When we talk about coronaviruses, especially given how the’re responsible for the pandemic we are now trying to survive, it makes for a compelling suspense thriller when the plot is tinged with conspiracy. But for me to prove that I am sane and prudent, I have to explain why people like to subscribe to conspiracy theories, may they be about politics, tabloid-level gossip, science, or events that lead to catastrophic outcomes, such as epidemics.

These elements are frequently present for one to be a conspiracy theorist, which I read in a 2016 online article published in The American Interest.
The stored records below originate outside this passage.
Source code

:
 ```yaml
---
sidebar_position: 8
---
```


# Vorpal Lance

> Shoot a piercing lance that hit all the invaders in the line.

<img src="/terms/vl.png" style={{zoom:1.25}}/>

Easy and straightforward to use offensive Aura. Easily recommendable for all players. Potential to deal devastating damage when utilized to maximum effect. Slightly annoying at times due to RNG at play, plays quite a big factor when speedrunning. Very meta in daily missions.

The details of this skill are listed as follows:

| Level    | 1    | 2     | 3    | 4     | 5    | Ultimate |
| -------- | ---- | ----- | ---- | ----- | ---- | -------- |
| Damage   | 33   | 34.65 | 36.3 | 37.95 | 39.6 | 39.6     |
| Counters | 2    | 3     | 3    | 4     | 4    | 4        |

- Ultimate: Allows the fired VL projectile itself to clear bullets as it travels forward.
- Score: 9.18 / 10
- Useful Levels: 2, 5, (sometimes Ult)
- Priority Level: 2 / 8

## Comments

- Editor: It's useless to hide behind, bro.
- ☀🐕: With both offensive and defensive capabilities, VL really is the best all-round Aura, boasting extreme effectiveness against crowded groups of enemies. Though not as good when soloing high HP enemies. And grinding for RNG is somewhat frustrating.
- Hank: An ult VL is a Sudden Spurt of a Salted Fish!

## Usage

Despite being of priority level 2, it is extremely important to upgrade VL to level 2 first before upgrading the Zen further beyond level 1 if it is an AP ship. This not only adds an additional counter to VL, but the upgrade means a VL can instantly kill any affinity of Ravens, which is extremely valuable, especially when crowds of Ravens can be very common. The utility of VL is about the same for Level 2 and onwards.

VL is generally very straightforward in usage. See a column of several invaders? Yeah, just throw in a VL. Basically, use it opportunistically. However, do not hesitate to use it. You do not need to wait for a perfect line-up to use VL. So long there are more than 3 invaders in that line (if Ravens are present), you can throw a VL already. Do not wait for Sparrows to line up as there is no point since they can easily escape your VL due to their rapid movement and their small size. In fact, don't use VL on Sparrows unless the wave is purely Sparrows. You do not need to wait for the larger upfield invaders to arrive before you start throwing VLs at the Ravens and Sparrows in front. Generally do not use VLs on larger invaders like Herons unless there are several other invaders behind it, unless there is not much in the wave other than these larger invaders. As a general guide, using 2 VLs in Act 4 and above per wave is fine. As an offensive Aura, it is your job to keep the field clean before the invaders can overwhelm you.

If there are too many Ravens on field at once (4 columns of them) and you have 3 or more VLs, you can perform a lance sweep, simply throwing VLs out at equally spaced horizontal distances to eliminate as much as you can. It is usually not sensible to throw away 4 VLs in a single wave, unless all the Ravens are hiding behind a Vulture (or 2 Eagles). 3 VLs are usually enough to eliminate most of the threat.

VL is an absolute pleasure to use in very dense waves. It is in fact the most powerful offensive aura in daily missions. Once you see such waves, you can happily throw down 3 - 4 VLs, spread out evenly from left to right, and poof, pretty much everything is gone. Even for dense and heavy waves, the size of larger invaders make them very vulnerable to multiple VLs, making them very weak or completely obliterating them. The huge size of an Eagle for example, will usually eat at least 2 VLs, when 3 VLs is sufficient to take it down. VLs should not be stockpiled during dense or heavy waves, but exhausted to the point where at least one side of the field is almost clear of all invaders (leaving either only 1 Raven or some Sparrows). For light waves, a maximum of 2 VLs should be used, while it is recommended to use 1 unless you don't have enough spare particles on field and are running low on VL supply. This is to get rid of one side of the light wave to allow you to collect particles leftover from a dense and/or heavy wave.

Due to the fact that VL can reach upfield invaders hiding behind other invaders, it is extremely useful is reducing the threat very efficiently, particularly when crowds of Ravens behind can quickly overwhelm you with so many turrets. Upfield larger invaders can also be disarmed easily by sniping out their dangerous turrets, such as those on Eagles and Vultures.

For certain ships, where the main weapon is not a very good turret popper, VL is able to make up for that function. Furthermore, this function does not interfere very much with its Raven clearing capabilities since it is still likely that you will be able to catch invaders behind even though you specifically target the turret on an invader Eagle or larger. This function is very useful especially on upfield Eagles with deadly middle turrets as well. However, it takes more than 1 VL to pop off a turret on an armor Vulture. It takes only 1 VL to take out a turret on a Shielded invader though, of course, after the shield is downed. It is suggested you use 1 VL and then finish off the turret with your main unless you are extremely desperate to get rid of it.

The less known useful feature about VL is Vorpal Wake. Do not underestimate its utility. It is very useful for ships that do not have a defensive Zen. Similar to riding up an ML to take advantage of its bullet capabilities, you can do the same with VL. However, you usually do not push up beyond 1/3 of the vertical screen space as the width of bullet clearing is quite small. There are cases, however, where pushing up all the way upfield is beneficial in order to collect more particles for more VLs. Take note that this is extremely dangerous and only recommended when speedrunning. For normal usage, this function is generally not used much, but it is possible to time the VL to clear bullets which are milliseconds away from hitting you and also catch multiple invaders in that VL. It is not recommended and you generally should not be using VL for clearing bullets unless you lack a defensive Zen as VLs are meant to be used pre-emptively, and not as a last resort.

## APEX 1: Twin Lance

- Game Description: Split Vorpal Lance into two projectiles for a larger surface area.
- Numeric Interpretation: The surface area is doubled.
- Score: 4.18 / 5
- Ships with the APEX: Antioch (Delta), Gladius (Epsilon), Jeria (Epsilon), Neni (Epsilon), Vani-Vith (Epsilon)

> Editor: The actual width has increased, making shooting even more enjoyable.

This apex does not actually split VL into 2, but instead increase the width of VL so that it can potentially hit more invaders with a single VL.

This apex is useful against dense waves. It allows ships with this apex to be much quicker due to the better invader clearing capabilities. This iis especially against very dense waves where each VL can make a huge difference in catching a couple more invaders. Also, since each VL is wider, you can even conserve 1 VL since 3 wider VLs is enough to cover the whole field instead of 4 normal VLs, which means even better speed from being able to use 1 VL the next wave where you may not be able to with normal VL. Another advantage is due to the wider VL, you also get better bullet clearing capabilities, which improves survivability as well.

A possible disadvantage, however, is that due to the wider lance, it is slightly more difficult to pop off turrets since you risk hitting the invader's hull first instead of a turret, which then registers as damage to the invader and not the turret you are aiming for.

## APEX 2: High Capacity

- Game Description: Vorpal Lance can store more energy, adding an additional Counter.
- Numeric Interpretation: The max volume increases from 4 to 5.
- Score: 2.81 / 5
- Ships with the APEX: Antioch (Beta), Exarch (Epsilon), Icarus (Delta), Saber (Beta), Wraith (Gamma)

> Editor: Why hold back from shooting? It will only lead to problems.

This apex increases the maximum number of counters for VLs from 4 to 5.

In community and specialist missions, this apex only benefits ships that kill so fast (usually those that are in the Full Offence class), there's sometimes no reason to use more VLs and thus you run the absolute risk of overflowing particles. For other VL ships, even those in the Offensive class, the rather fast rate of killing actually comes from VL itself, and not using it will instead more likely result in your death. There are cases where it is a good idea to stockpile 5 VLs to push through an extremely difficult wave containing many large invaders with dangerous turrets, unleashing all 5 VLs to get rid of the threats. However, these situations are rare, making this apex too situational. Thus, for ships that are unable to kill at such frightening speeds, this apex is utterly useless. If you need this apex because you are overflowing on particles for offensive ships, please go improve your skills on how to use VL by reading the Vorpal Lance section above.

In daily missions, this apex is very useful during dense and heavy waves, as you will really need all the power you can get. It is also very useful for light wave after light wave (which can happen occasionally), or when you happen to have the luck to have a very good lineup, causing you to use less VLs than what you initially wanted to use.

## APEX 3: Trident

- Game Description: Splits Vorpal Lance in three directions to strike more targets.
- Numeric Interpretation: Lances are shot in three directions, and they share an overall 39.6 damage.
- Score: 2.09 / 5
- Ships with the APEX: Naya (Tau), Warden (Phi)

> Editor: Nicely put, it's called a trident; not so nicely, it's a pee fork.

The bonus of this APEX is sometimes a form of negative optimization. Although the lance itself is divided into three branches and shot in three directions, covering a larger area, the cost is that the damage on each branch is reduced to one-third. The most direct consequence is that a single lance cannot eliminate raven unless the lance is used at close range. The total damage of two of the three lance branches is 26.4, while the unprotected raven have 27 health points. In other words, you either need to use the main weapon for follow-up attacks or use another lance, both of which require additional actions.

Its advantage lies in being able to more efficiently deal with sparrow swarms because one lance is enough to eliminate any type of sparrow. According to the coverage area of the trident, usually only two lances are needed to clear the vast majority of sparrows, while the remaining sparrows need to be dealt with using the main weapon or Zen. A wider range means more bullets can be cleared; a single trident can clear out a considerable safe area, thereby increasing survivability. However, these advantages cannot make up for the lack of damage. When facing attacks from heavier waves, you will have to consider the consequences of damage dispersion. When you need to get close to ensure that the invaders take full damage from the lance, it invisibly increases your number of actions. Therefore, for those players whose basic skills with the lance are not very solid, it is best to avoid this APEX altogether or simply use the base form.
  1. Paranoid construct – Everything that is objective and verifiable gets replaced by a paranoid construct that substitutes complexity with simplistic statements, coupled with allegedly infallible logic. The simplicity of this reasoning appeals to people who are not trained to think critically. It insists that tolerant, democratic governments have been fooling the “unthinking, gullible masses.”
  2. False dichotomy – These conspiracy theories – and by extension, the flawed logic that support them – always lead to dualism: Everything is only either good or evil, with no grey areas in between. The flawed logic continues with the idea that what isn’t good is therefore automatically evil. Those who disagree are dismissed with prejudice as also being bad, or at least ignorant of the truth.
  3. Distorted interpretation – The third and deadliest element is the distortion of facts out of context, from which false conclusions are drawn.

These three elements are present even in conspiracy theories regarding coronaviruses. I will then ty to give facts, it hopes that these theories are busted.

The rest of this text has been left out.